Uber appealed to the Employment Appeal Tribunal. In dismissing Uber’s appeal and agreeing that the drivers were workers, the Employment Appeal Tribunal held that although Uber drivers could, in theory, refuse work when they were logged onto the Uber app, this could result in their access to the app being blocked and them therefore being unable to work. The reality of the situation was that the drivers were heavily integrated into Uber’s business model, subjected to a high degree of control and not in business on their own account. In particular, they were unable to develop their own business or establish business relationships with customers (because they were not given customer details), they had no ability to negotiate terms with customers and they had to accept Uber’s terms in full (which included being obliged to accept trips offered and being penalised for cancelling trips once accepted). 

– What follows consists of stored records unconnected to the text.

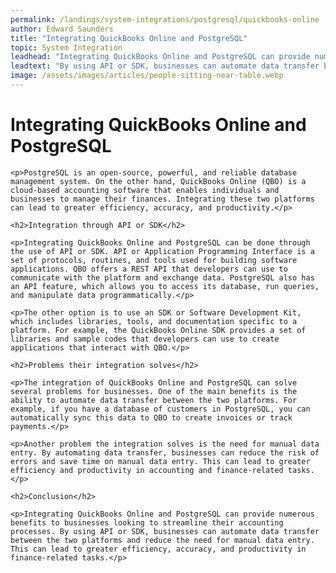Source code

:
 ```yaml
---
permalink: /landings/system-integrations/postgresql/quickbooks-online
author: Edward Saunders
title: "Integrating QuickBooks Online and PostgreSQL"
topic: System Integration
leadhead: "Integrating QuickBooks Online and PostgreSQL can provide numerous benefits to businesses looking to streamline their accounting processes"
leadtext: "By using API or SDK, businesses can automate data transfer between the two platforms and reduce the need for manual data entry. This can lead to greater efficiency, accuracy, and productivity in finance-related tasks."
image: /assets/images/articles/people-sitting-near-table.webp
---
```

<div class="arttext">    <h1>Integrating QuickBooks Online and PostgreSQL</h1>
    
    <p>PostgreSQL is an open-source, powerful, and reliable database management system. On the other hand, QuickBooks Online (QBO) is a cloud-based accounting software that enables individuals and businesses to manage their finances. Integrating these two platforms can lead to greater efficiency, accuracy, and productivity.</p>
    
    <h2>Integration through API or SDK</h2>
    
    <p>Integrating QuickBooks Online and PostgreSQL can be done through the use of API or SDK. API or Application Programming Interface is a set of protocols, routines, and tools used for building software applications. QBO offers a REST API that developers can use to communicate with the platform and exchange data. PostgreSQL also has an API feature, which allows you to access its database, run queries, and manipulate data programmatically.</p>
    
    <p>The other option is to use an SDK or Software Development Kit, which includes libraries, tools, and documentation specific to a platform. For example, the QuickBooks Online SDK provides a set of libraries and sample codes that developers can use to create applications that interact with QBO.</p>
    
    <h2>Problems their integration solves</h2>
    
    <p>The integration of QuickBooks Online and PostgreSQL can solve several problems for businesses. One of the main benefits is the ability to automate data transfer between the two platforms. For example, if you have a database of customers in PostgreSQL, you can automatically sync this data to QBO to create invoices or track payments.</p>
    
    <p>Another problem the integration solves is the need for manual data entry. By automating data transfer, businesses can reduce the risk of errors and save time on manual data entry. This can lead to greater efficiency and productivity in accounting and finance-related tasks.</p>
    
    <h2>Conclusion</h2>
    
    <p>Integrating QuickBooks Online and PostgreSQL can provide numerous benefits to businesses looking to streamline their accounting processes. By using API or SDK, businesses can automate data transfer between the two platforms and reduce the need for manual data entry. This can lead to greater efficiency, accuracy, and productivity in finance-related tasks.</p>
    
</div>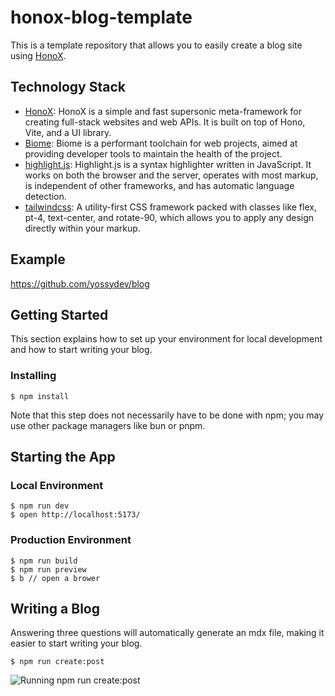 # honox-blog-template

This is a template repository that allows you to easily create a blog site using [HonoX](https://github.com/honojs/honox).

## Technology Stack

- [HonoX](https://github.com/honojs/honox): HonoX is a simple and fast supersonic meta-framework for creating full-stack websites and web APIs. It is built on top of Hono, Vite, and a UI library.
- [Biome](https://github.com/biomejs/biome): Biome is a performant toolchain for web projects, aimed at providing developer tools to maintain the health of the project.
- [highlight.js](https://highlightjs.org/): Highlight.js is a syntax highlighter written in JavaScript. It works on both the browser and the server, operates with most markup, is independent of other frameworks, and has automatic language detection.
- [tailwindcss](https://v2.tailwindcss.com/): A utility-first CSS framework packed with classes like flex, pt-4, text-center, and rotate-90, which allows you to apply any design directly within your markup.

## Example

https://github.com/yossydev/blog

## Getting Started

This section explains how to set up your environment for local development and how to start writing your blog.

### Installing

```
$ npm install
```

Note that this step does not necessarily have to be done with npm; you may use other package managers like bun or pnpm.

## Starting the App

### Local Environment

```
$ npm run dev
$ open http://localhost:5173/
```

### Production Environment

```
$ npm run build
$ npm run preview
$ b // open a brower
```

## Writing a Blog

Answering three questions will automatically generate an mdx file, making it easier to start writing your blog.

```
$ npm run create:post
```

![Running npm run create:post](https://github.com/yossydev/blog/assets/87469023/b110f12e-191b-4657-b729-34b7a8cf3a3e)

Uber has lodged an appeal against the Employment Appeal Tribunal’s decision.  However, it was refused permission to leapfrog directly to the Supreme Court and so the case will be heard in the Court of Appeal sometime next year.  Separately, the Pimlico Plumbers v Smith case will be heard in February 2018 by the Supreme Court and it raises similar issues about worker status.   

Deliveroo  

The Independent Workers Union of Great Britain brought a test case against Deliveroo on behalf of riders in two North London districts, arguing that they were workers and that the union therefore had the right to be recognised for collective bargaining purposes (trade union recognition only applies in respect of employees or workers and not those who are self-employed).    

The Central Arbitration Committee (‘the CAC’) held that riders had a genuine right to allocate a substitute to do the work for them within their contracts, and Deliveroo was able to evidence that this right had been exercised by some of its riders. Furthermore, riders were not required to wear Deliveroo’s branded clothing whilst working. In rejecting the current judicial trend, the CAC held that these factors meant that the riders did not work for Deliveroo “personally” and could not be deemed to be workers. It was therefore unable to accept the union’s claim for recognition.  

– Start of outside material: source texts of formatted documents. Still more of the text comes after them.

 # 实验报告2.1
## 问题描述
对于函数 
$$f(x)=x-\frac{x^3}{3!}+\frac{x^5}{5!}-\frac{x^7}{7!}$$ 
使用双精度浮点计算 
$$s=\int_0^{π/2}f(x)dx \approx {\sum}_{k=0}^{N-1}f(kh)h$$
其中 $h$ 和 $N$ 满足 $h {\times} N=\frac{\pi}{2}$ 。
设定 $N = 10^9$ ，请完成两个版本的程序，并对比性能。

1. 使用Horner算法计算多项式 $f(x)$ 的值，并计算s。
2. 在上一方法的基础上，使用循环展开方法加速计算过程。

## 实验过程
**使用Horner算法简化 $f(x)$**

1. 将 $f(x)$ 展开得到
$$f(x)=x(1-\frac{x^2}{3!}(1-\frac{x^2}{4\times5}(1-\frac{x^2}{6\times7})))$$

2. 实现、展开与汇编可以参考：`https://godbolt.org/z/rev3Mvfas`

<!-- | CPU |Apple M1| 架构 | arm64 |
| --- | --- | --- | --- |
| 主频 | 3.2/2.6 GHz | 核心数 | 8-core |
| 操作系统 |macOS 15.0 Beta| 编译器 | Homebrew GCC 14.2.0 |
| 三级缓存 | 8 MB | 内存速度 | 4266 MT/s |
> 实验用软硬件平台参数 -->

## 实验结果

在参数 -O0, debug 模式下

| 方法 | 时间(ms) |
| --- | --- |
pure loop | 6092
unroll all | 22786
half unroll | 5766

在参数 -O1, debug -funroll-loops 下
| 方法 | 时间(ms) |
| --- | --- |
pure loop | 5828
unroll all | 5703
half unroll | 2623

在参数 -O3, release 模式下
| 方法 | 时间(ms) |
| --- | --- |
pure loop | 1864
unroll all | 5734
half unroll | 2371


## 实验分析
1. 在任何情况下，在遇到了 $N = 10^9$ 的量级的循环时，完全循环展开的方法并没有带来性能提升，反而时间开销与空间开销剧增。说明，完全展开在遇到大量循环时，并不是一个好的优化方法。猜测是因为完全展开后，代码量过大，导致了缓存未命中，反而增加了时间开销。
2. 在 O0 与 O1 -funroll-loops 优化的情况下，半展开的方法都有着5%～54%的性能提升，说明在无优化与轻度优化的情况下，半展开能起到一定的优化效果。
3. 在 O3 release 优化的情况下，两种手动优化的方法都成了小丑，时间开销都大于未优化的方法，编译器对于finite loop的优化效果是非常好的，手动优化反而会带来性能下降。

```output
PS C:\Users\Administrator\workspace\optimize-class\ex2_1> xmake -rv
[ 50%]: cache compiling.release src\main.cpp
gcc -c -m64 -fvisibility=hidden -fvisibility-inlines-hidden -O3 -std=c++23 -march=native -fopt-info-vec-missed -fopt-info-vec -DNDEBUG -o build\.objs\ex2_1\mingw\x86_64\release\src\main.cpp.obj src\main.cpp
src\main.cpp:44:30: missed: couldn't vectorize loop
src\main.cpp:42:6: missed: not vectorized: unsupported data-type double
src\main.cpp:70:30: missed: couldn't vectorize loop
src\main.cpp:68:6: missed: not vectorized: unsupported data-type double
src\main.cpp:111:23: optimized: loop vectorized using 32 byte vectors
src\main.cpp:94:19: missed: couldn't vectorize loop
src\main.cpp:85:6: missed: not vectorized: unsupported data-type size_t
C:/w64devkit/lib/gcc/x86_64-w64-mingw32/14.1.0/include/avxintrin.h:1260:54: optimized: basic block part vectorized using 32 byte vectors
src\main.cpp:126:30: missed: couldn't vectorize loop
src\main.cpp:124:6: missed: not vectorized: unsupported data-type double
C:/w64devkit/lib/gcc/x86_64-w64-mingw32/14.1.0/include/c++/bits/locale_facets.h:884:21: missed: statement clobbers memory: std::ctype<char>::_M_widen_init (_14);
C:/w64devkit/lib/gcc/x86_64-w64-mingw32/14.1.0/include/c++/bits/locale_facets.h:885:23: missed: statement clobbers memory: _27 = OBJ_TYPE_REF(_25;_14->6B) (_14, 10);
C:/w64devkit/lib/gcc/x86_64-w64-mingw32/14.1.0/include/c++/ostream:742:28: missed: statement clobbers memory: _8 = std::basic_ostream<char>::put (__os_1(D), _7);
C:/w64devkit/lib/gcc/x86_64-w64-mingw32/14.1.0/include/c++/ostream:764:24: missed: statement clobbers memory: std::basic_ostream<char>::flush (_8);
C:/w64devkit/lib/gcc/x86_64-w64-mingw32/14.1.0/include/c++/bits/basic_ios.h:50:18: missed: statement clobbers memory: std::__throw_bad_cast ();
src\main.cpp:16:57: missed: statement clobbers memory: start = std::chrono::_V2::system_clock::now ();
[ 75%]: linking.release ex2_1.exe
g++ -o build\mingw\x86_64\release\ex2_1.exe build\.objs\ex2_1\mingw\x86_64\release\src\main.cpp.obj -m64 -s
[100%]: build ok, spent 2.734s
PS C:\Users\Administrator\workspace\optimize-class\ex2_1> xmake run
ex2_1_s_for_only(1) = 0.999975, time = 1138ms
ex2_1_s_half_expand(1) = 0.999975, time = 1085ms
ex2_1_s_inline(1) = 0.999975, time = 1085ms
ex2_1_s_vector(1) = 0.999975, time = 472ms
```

Interestingly, the substitution clause and requirement not to have to wear branded clothing were introduced into Deliveroo’s contracts with riders just 11 days before the CAC hearing, leading many to speculate that the changes were only made so as to manipulate the system and defeat the union’s case.  

Separate to the union’s application for recognition, Deliveroo is still awaiting a decision from the Employment Appeal Tribunal on the employment law status of a number of its riders. The CAC decision is not directly binding and so it will be interesting to see how far the Employment Appeal Tribunal considers it relevant.